I remember attending a user group many many years ago, and somebody presenting was talking about how to get around some limitation, somebody in the audience asked if that was supported by Microsoft, and the presenter seemed a bit confused by the question and dismissed it saying that Microsoft Support is terrible anyway, and that "it works" what more did you want?
A large part of my consulting background has been balancing what customers wanted to do, often to save money, vs this fine line of 'supported'. It was usually around saving money by reducing hardware and virtual server spec for Lync and Skype for Business, compared to the amount of users they wanted to put on the system. And trying to say there was a 'supported minimum spec' was always a frustrating conversation. It's not just about being 'by the book', but it's about ensuring that you're not on your own when troubleshooting random recurring performance issues, or upgrading to the latest patch introduces instability.
I feel like a grandpa talking about 'server' deployments in today's cloud world, but the fundamental lessons learnt remain as important as they ever were.
Teams Phone System licence checks
If you've done any Teams Phone administration you know that you can't add a non-enterprise voice user (do people still use that term? am I showing my age again?) to a call queue or auto attendant. That's because those particular features require the "Teams Phone" licence, and there's a simple licence eligibility check that enforces that configuration to only those with the correct licence. Obvious right? All good so far...
However, there was never such a check performed with 'bot-initiated' transfers. Which led to a proliferation of various 3rd party solutions seemingly able to bypass this licensing requirement, to automatically distribute PSTN calls directly to users that did NOT have a Teams Phone licence.
It worked? What's the problem?
The fact that it was never 'supported' by Microsoft (for a 'non-Phone user' to be part of a 'Teams Phone' scenario) means that they were well within their rights to change how that functionality worked, and... big Cilla Black moment...

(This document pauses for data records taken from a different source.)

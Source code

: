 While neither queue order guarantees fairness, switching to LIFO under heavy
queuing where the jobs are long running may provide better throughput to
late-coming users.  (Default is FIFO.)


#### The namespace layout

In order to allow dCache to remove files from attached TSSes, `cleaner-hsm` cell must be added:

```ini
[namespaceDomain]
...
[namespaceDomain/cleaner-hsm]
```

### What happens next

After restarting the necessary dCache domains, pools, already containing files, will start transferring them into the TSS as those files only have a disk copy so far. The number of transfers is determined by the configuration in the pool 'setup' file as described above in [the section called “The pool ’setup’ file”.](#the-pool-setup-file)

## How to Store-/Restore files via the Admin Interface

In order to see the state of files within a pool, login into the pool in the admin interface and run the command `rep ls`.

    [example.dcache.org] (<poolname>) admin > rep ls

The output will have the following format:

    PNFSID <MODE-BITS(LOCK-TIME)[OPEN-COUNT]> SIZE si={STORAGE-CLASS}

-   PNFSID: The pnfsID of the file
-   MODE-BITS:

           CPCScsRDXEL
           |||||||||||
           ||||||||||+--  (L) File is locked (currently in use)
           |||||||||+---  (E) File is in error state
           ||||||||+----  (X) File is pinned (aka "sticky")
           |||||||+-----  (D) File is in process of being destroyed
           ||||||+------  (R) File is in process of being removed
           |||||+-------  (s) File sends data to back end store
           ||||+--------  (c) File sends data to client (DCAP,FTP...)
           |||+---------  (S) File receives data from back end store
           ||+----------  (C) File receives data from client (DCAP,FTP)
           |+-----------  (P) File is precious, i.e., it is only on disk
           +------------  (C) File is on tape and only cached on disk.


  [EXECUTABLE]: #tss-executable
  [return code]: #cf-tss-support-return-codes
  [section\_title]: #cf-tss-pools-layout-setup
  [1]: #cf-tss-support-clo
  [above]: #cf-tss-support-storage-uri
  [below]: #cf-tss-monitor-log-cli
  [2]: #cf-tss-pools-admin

Anyway, that's exactly what Microsoft are doing. And in their own words, they are simply addressing the current gap in their systems.
What does it mean?
It means that any 3rd party solution that previously provided the ability to transfer a PSTN call to a user without a Teams Phone licence will no longer be able to do that after June 2025.
What hasn't changed
Just to be clear, what HASN'T changed is the ability for Teams users to transfer calls to users that do not have a Teams Phone licence, that will still work just as it did before. This change is specifically targeting 3rd party bots (voice applications) being used as a way to bypass licence requirements, and not about stopping real people from transferring calls.
What Microsoft has to say about it
The original announcement was posted on devblogs.microsoft.com

Essentially, to sum it up in one sentence:
Effective June 2025 bot initiated transfers and add participant requests to non-phone system enabled users will be blocked.
And you gotta love Microsoft's passive aggressive wording to 3rd party vendors:
If you currently rely on the absence of license checks, enforce and inform customers about the change in behavior so they don’t experience a service disruption.